Early construction and testing complications
In 1979 Congress authorized construction of the facility.[14] In addition to formal authorization, Congress redefined the level of waste to be stored in the WIPP from high temperature to transuranic, or low level, waste. Transuranic waste often consists of materials which have come in contact with radioactive substances such as plutonium and uranium. This often includes gloves, tools, rags, and assorted machinery often used in the production of nuclear fuel and weapons.[8] Although much less potent than nuclear reactor byproducts, this waste still remains radioactive for approximately 24,000 years.[9] This change in classification led to a decrease in safety parameters for the proposed facility, allowing construction to continue at a faster pace.[7]
The first extensive testing of the facility was due to begin in 1988. The proposed testing procedures involved interring samples of low level waste in the newly constructed caverns. Various structural and environmental tests would then be performed on the facility to verify its integrity and to prove its ability to safely contain nuclear waste.[15] Opposition from various external organizations delayed actual testing into the early 1990s. Attempts at testing were resumed in October 1991 with US Secretary of Energy James Watkins announcing that he would begin transportation of waste to the WIPP.[9]
Despite apparent progress on the facility, construction still remained costly and complicated. Originally conceptualized in the 1970s as a warehouse for waste, the repository now had regulations similar to those of nuclear reactors. As of December 1991, the plant had been under construction for 20 years and was estimated to have cost over one billion dollars (equivalent to $1.9 billion today).[9] At the time, WIPP officials reported over 28 different organizations claimed authority over operations of the facility.[9]
Congressional approval
In November 1991, a federal judge ruled that Congress must approve WIPP before any waste, even for testing purposes, was sent to the facility. This indefinitely delayed testing until Congress gave its approval.[9] The 102nd United States Congress passed legislation allowing use of the WIPP. The House of Representatives approved the facility on October 6, 1992 and the Senate passed a bill allowing the opening of the facility on October 8 of the same year.[16] The bill was met with much opposition in the Senate.
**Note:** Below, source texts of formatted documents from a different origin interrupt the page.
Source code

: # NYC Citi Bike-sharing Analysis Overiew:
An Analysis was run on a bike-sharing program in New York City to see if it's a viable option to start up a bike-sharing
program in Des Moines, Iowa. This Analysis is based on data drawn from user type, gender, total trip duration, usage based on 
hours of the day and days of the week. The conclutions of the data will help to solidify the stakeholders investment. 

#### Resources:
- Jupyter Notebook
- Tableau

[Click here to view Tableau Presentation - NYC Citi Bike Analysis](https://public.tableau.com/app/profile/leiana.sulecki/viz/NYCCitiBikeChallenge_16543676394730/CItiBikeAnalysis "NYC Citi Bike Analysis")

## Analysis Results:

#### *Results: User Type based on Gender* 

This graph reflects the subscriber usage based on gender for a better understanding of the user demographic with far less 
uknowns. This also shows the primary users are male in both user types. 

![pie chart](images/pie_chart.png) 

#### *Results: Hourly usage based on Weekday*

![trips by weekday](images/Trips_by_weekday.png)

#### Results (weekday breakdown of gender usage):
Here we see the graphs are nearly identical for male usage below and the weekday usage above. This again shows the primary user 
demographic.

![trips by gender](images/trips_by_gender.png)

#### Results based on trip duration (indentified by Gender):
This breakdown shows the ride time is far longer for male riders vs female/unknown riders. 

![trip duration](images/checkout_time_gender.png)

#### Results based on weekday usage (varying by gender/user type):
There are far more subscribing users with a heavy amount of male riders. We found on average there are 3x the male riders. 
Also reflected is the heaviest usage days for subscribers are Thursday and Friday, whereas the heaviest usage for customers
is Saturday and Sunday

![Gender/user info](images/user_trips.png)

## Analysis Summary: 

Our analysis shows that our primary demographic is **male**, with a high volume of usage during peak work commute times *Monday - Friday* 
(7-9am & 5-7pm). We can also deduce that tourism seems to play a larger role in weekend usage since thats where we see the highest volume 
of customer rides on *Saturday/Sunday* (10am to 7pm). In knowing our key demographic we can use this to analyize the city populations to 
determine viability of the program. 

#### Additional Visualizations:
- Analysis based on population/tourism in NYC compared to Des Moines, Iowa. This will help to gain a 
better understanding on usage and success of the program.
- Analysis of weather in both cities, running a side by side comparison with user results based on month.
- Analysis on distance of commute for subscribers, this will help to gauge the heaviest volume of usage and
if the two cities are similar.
Senator Richard H. Bryan fought the bill based on safety issues that concerned a similar facility located in Nevada, the state for which he was serving as senator. His efforts almost prevented the bill from passing. New Mexico senators Pete V. Domenici and Jeff Bingaman effectively reassured Senator Bryan that these issues would be addressed in the 103rd Congress. The final legislation provided safety standards requested by the House and an expedited timeline requested by the Senate.[16]
The final legislation mandated that the Environmental Protection Agency (EPA) issue revised safety standards for the facility. It also required the EPA to approve testing plans for the facility within ten months. The legislation stated that the security standards mandated in the bill were only applicable to the WIPP in New Mexico and not to other facilities in the United States. This clause caused Senator Bryan to oppose the bill, as he wanted safety standards mandated by the bill to apply to the facility in Nevada as well.[16]
Testing and final certification
In 1994, Congress ordered Sandia National Laboratories to begin an extensive evaluation of the facility against the standards set forth by the EPA. Evaluation of the facility continued for four years, resulting in a cumulative total of 25 years of evaluation. In May 1998, the EPA concluded that there was "reasonable expectation" that the facility would contain the vast majority of the waste interred there.[7]
The first nuclear waste arrived to the plant on March 26, 1999. This waste shipment was from Los Alamos National Laboratory, a major nuclear weapons research and development facility located north of Albuquerque, New Mexico. Another shipment followed on April 6 of the same year. These shipments marked the beginning of plant operations.[2] As of December 2010, the plant had received and stored 9,207 shipments (2,703,700 cu ft or 76,561 m3) of waste. The majority of this waste was transported to the facility via railroad or truck.[17] The final facility contains a total of 56 storage rooms located approximately 2,130 ft (650 m) underground. Each room is 300 ft (100 yd) in length.[15] The plant is estimated to continue accepting waste for 25 to 35 years and is estimated to cost a grand total of 19 billion dollars.[2]
2014 incidents
On February 5, 2014 at around 11:00 a.m., a salt haul truck caught fire, prompting an evacuation of the underground facility.[19] Six workers were taken to a local hospital with smoke inhalation, and were released by the next day. Lab tests after the fire confirmed there was zero release of radiological material during, or as a result of, the fire.[20] Underground air monitoring equipment was out of commission after the truck fire.[21]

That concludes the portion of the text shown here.